There are a few limitations of this study. First, the study population includes only those individuals age 65 and older who are enrolled in fee-for-service Medicare. It does not include younger individuals or those who are receiving care funded through private savings or other insurance. Having data on these populations would help to better understand COPD hospitalization patterns and factors that could potentially explain geographic variations.
Second, this is an ecological study with potential for ecological fallacy or bias. Observed geographic variations in COPD hospitalization might be a consequence of the different demographic composition in Medicare enrollees. For example, COPD is the third leading cause of mortality for the age group 65–84 and fourth leading cause for the age group of 85 and above.30
Geographic variations in COPD hospitalization should be affected by regional elderly population compositions. However, because Medicare Claims data does not provide accurate measures of individual risk factors, such as smoking and occupation exposure, ecological studies provide a viable framework to evaluate the environmental exposures on COPD hospitalization.
Third, geographic differences in COPD hospitalization may change over time. This study was based on aggregated 12-year Medicare claims data; therefore it was not possible to determine whether the spatial pattern of COPD hospitalization is stable over the study period. Further research is needed to examine the spatiotemporal changes in COPD hospitalization to confirm the implicit assumption of its stable spatial configuration.
COPD is a chronic disease that can be prevented and treated.

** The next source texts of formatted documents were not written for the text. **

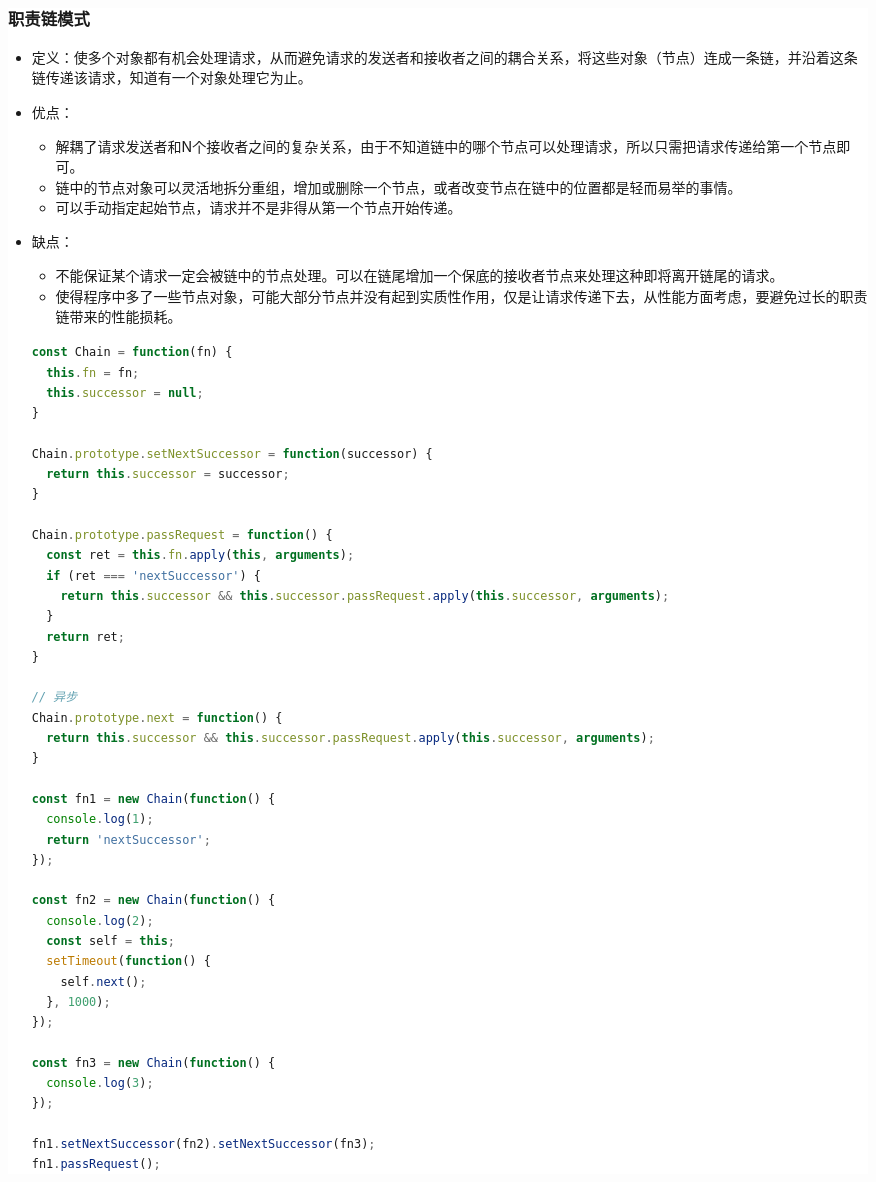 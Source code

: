   

### 职责链模式

- 定义：使多个对象都有机会处理请求，从而避免请求的发送者和接收者之间的耦合关系，将这些对象（节点）连成一条链，并沿着这条链传递该请求，知道有一个对象处理它为止。

- 优点：

  - 解耦了请求发送者和N个接收者之间的复杂关系，由于不知道链中的哪个节点可以处理请求，所以只需把请求传递给第一个节点即可。
  - 链中的节点对象可以灵活地拆分重组，增加或删除一个节点，或者改变节点在链中的位置都是轻而易举的事情。
  - 可以手动指定起始节点，请求并不是非得从第一个节点开始传递。

- 缺点：

  - 不能保证某个请求一定会被链中的节点处理。可以在链尾增加一个保底的接收者节点来处理这种即将离开链尾的请求。
  - 使得程序中多了一些节点对象，可能大部分节点并没有起到实质性作用，仅是让请求传递下去，从性能方面考虑，要避免过长的职责链带来的性能损耗。

  ```javascript
  const Chain = function(fn) {
    this.fn = fn;
    this.successor = null;
  }
  
  Chain.prototype.setNextSuccessor = function(successor) {
    return this.successor = successor;
  }
  
  Chain.prototype.passRequest = function() {
    const ret = this.fn.apply(this, arguments);
    if (ret === 'nextSuccessor') {
      return this.successor && this.successor.passRequest.apply(this.successor, arguments);
    }
    return ret;
  }
  
  // 异步
  Chain.prototype.next = function() {
    return this.successor && this.successor.passRequest.apply(this.successor, arguments);
  }
  
  const fn1 = new Chain(function() {
    console.log(1);
    return 'nextSuccessor';
  });
  
  const fn2 = new Chain(function() {
    console.log(2);
    const self = this;
    setTimeout(function() {
      self.next();
    }, 1000);
  });
  
  const fn3 = new Chain(function() {
    console.log(3);
  });
  
  fn1.setNextSuccessor(fn2).setNextSuccessor(fn3);
  fn1.passRequest();
  ```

COPD hospitalization is a costly and sometimes life-threatening event associated with a variety of environmental risk factors, including access to health care.1
The geographic variation of COPD hospitalization highlights the potential and possibility of reducing its geographic disparities. From population health policy, the observed geographic gaps in COPD hospitalization risk could be the consequence of different regional environmental exposures, but it may be more a result of different COPD community prevention efforts. The variation among states in COPD hospitalization suggests reducing COPD hospitalization burden may be possible on a national scale; although this study did not investigate the exact environmental exposures or community healthcare practices that cause these differences. The differences in COPD hospitalization rates among states and among HSAs further pinpoints the potential local areas which could benefit from enhanced public health efforts to prevent and reduce COPD hospitalization, even among those states with overall lower COPD hospitalization rates. Geographic comparison of lower and higher regional COPD hospitalization risk could also provide insights for better public health practice for COPD prevention. This study focused on the geography of COPD hospitalization burden and risk in order to facilitate public health policy delivery for COPD prevention and to improve public health practice strategies to reduce COPD hospitalization. Future studies could examine the impact of programs such as the National Heart, Lung, and Blood Institute’s (NHLBI) “Learn More Breathe Better” campaign. The NHLBI campaign is focused in the US and seeks to develop better public health policies and strategies in partnership with primary care providers, public health professionals, and persons with or at risk for COPD to reduce the morbidity and mortality burden associated with COPD by increasing awareness and promoting effective prevention and treatment strategies.